Les he hablado muchas veces de que las sociedades centroeuropeas, luteranas, fomentan más la educación en la responsabilidad individual y que esta es una característica que me cautiva de las mismas. Obviamente, todo yin tiene su yang, y es verdad que en tal entorno flaquean en otras cuestiones, como el de la soledad del individuo, ligada a un mucho más exiguo paraguas familiar. Aunque en ese tema parece que aquí evolucionamos hacia ellos —para mal— de forma muy clara.

El ejercicio de la ciudadanía incluye la denuncia valiente y clara, sin ambages, de los comportamientos inapropiados, sea este similar al del conductor de la furgoneta de esta columna, o cualquier otro de tal guisa.

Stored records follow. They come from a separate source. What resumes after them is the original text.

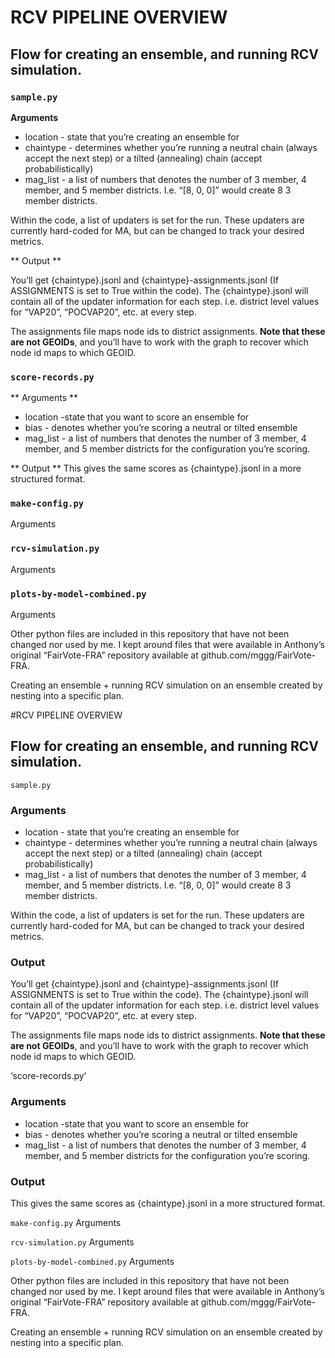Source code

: # RCV PIPELINE OVERVIEW 

## Flow for creating an ensemble, and running RCV simulation.

### `sample.py`

**Arguments** 
* location - state that you’re creating an ensemble for
* chaintype - determines whether you’re running a neutral chain (always accept the next step) or a tilted (annealing) chain (accept probabilistically)
* mag_list - a list of numbers that denotes the number of 3 member, 4 member, and 5 member districts. I.e. “[8, 0, 0]” would create 8 3 member districts.

Within the code, a list of updaters is set for the run. These updaters are currently hard-coded for MA, but can be changed to track your desired metrics.

** Output **

You’ll get {chaintype}.jsonl and {chaintype}-assignments.jsonl (If ASSIGNMENTS is set to True within the code). The {chaintype}.jsonl will contain all of the updater information for each step. i.e. district level values for “VAP20”, “POCVAP20”, etc. at every step.

The assignments file maps node ids to district assignments. **Note that these are not GEOIDs**, and you’ll have to work with the graph to recover which node id maps to which GEOID. 


### `score-records.py` 
** Arguments **
* location -state that you want to score an ensemble for
* bias - denotes whether you’re scoring a neutral or tilted ensemble
* mag_list - a list of numbers that denotes the number of 3 member, 4 member, and 5 member districts for the configuration you’re scoring. 

** Output **
This gives the same scores as {chaintype}.jsonl in a more structured format.

### `make-config.py`
Arguments


### `rcv-simulation.py`
Arguments

### `plots-by-model-combined.py`
Arguments

Other python files are included in this repository that have not been changed nor used by me. I kept around files that were available in Anthony’s original “FairVote-FRA” repository available at github.com/mggg/FairVote-FRA.


Creating an ensemble + running RCV simulation on an ensemble created by nesting into a specific plan. 


#RCV PIPELINE OVERVIEW 

## Flow for creating an ensemble, and running RCV simulation.

`sample.py`

### Arguments 
* location - state that you’re creating an ensemble for
* chaintype - determines whether you’re running a neutral chain (always accept the next step) or a tilted (annealing) chain (accept probabilistically)
* mag_list - a list of numbers that denotes the number of 3 member, 4 member, and 5 member districts. I.e. “[8, 0, 0]” would create 8 3 member districts.

Within the code, a list of updaters is set for the run. These updaters are currently hard-coded for MA, but can be changed to track your desired metrics.

### Output 

You’ll get {chaintype}.jsonl and {chaintype}-assignments.jsonl (If ASSIGNMENTS is set to True within the code). The {chaintype}.jsonl will contain all of the updater information for each step. i.e. district level values for “VAP20”, “POCVAP20”, etc. at every step.

The assignments file maps node ids to district assignments. **Note that these are not GEOIDs**, and you’ll have to work with the graph to recover which node id maps to which GEOID. 


‘score-records.py’ 
### Arguments
* location -state that you want to score an ensemble for
* bias - denotes whether you’re scoring a neutral or tilted ensemble
* mag_list - a list of numbers that denotes the number of 3 member, 4 member, and 5 member districts for the configuration you’re scoring. 

### Output 
This gives the same scores as {chaintype}.jsonl in a more structured format.

`make-config.py`
Arguments


`rcv-simulation.py`
Arguments

`plots-by-model-combined.py`
Arguments

Other python files are included in this repository that have not been changed nor used by me. I kept around files that were available in Anthony’s original “FairVote-FRA” repository available at github.com/mggg/FairVote-FRA.


Creating an ensemble + running RCV simulation on an ensemble created by nesting into a specific plan.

Y ese ejercicio es fundamental para mejorar la convivencia, incrementar la seguridad en nuestro entorno, avanzar en buenas prácticas sociales y, consecuentemente, fortalecer nuestra praxis democrática. En democracias mucho más avanzadas que la nuestra es impensable un comportamiento fuera de tono sin que la respuesta social sea contundente. Aquí la indolencia es nuestro pan de cada día. El “pasar” de lo que no va conmigo. Por eso estoy orgulloso, como ciudadano, del comportamiento de esa persona que optó por “complicarse la vida” en relación con el incidente que les he contado en estas líneas.